Una palabra buena se dice pronto; sin embargo, a veces se nos hace difícil pronunciarla. Nos detiene el cansancio, nos distraen las preocupaciones, nos frena un sentimiento de frialdad o de indiferencia egoísta. Así sucede que pasamos al lado de personas a las cuales, aun conociéndolas, apenas les miramos el rostro y no nos damos cuenta de lo que frecuentemente están sufriendo por esa sutil, agotadora pena, que proviene de sentirse ignoradas. Bastaría una palabra cordial, un gesto afectuoso e inmediatamente algo se despertaría en ellas: una señal de atención y de cortesía puede ser una ráfaga de aire fresco en lo cerrado de una existencia, oprimida por la tristeza y por el desaliento.
El amor a Jesús se convierte en acogida al hermano. El testimonio de fe se transforma al mismo tiempo en testimonio de caridad. Dos virtudes inseparables, pues caminan por el único raíl de las dos dimensiones: Dios y el hombre. Quien ama a Dios, ama al hombre: «Pues el que no ama a su hermano, a quien ve, no es posible que ame a Dios, a quien no ve.»
Acercaos a Él y descubridlo en el pobre y en el que tiene soledad, en el enfermo y en el afligido, en el incapacitado, en el anciano, en el marginado, en todos aquellos que esperan vuestra sonrisa, que necesitan vuestra ayuda, y que desean vuestra comprensión, vuestra compasión y vuestro amor.
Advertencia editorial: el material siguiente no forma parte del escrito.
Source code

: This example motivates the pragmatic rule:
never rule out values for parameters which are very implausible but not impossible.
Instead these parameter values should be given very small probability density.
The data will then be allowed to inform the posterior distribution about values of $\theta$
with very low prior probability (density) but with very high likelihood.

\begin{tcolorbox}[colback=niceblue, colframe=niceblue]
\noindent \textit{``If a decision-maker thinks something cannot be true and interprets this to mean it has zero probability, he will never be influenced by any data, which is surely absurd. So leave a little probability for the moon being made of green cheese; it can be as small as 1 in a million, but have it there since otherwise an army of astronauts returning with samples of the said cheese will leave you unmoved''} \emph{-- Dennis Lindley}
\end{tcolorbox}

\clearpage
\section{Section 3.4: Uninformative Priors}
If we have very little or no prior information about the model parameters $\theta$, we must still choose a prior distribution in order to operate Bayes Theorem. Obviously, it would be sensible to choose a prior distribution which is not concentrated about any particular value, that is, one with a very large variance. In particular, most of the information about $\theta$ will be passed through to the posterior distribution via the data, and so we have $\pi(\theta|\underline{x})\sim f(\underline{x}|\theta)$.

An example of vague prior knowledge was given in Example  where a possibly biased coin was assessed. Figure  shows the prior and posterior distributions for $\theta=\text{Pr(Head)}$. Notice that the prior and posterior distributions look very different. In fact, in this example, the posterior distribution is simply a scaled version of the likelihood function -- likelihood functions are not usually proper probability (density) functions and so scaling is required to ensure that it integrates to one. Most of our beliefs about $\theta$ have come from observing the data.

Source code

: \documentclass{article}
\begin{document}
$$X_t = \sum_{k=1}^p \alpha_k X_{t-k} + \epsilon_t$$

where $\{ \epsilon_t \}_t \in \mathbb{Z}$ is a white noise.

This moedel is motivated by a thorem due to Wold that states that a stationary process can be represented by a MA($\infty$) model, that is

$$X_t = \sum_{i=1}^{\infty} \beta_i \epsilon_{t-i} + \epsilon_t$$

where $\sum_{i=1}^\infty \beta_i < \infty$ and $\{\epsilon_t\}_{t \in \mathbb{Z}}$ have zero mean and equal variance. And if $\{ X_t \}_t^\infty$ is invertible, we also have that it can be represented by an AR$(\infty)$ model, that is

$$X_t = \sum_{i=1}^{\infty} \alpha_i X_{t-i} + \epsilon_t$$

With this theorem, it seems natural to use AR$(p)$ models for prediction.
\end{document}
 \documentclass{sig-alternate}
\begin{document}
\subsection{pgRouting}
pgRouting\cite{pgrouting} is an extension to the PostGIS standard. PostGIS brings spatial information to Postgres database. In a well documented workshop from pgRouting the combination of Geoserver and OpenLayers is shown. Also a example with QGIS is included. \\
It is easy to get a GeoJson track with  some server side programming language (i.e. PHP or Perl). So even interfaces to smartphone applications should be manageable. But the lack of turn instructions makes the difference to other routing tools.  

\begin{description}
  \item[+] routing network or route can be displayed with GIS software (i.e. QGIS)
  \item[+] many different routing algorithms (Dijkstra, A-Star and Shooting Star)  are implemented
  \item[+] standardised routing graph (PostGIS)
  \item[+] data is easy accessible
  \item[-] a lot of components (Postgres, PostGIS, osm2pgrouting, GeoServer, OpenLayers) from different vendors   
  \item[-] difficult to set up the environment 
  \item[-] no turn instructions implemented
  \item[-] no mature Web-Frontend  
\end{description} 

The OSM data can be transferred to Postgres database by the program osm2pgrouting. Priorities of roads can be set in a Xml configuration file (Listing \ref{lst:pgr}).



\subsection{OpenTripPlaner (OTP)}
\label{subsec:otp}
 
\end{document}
Y cuando hayáis conocido y abrazado a Jesús en todos éstos, entonces -y sólo entonces- participaréis profundamente de la paz de su Sagrado Corazón.
Un signo distintivo del cristiano debe ser, hoy más que nunca, el amor a los pobres, los débiles y los que sufren. Vivir este exigente compromiso requiere un vuelco total de aquellos supuestos valores que inducen a buscar el bien solamente para sí mismo: el poder, el placer y el enriquecimiento sin escrúpulos. Sí, los discípulos de Cristo están llamados precisamente a esta conversión radical.
Los que se comprometan a seguir este camino experimentarán verdaderamente «justicia, paz y gozo en el Espíritu Santo», y saborearán «un fruto de paz y de justicia».
En los «heridos de la vida» se manifiesta el rostro mismo del Señor. Es necesario que testimoniemos incesantemente que «toda persona herida en su cuerpo o en su espíritu, toda persona privada de sus derechos más fundamentales, es una imagen viva de Cristo». Por tanto, el encuentro con el Señor nos lleva naturalmente a ponemos al servicio de nuestros hermanos más pequeños. La actitud de respeto, comunión y compasión con los necesitados es un reflejo de nuestra fidelidad a Cristo.